**WORKING DATA:**
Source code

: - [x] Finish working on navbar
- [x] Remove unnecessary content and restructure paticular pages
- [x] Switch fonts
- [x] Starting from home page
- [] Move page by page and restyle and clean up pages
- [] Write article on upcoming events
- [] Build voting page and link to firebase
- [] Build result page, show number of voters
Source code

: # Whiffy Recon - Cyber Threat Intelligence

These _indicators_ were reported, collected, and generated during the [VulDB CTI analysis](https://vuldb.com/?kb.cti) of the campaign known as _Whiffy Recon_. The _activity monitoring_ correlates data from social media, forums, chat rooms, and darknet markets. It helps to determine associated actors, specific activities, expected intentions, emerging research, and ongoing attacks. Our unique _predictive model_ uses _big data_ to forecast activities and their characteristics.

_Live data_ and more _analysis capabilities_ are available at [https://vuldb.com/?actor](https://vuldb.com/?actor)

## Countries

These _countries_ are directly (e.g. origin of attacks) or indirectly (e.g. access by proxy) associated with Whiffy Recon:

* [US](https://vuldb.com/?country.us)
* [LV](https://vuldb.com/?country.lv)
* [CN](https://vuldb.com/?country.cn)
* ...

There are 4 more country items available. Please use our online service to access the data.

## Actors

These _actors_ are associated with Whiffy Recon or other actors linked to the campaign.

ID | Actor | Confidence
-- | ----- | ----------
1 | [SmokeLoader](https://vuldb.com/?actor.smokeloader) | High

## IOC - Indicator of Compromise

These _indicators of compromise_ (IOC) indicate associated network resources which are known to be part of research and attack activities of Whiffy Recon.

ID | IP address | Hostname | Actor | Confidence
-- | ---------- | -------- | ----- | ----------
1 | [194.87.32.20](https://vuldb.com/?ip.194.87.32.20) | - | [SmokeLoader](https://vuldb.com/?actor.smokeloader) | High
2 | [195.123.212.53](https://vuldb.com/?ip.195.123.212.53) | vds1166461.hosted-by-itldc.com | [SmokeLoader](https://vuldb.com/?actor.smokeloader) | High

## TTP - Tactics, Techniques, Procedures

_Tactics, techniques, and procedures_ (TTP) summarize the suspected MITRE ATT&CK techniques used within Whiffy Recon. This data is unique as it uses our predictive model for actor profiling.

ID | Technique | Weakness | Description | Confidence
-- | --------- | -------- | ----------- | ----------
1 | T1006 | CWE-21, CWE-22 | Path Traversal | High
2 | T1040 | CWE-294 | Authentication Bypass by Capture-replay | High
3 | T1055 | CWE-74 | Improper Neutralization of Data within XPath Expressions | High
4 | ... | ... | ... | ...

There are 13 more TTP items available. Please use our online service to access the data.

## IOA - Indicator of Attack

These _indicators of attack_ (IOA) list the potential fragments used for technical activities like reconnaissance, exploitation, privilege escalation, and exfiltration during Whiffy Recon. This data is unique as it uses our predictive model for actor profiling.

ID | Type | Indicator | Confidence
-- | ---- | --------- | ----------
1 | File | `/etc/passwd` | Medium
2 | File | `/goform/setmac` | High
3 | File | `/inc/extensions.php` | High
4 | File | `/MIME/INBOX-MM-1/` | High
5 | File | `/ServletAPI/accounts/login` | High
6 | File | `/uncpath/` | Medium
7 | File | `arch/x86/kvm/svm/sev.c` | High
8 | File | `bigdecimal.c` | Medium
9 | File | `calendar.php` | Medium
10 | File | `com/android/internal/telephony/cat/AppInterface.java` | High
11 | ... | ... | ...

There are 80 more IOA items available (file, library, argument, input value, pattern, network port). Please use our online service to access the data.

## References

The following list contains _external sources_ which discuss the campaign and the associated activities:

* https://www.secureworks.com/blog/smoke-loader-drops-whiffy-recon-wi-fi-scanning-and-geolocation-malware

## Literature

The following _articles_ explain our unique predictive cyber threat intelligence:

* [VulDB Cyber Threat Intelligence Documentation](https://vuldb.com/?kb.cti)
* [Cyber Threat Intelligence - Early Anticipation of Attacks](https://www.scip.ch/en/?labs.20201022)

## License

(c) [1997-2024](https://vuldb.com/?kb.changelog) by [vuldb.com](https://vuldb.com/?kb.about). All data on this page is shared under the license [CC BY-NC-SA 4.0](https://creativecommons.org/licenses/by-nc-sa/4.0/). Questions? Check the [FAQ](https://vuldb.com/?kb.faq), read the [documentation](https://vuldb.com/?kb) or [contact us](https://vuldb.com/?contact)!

**PROBLEM DESCRIPTION:**
For each line of the material that contains "country", return a copy.

**WRITTEN ANSWER:**
* [US](https://vuldb.com/?country.us)
* [LV](https://vuldb.com/?country.lv)
* [CN](https://vuldb.com/?country.cn)
There are 4 more country items available. Please use our online service to access the data.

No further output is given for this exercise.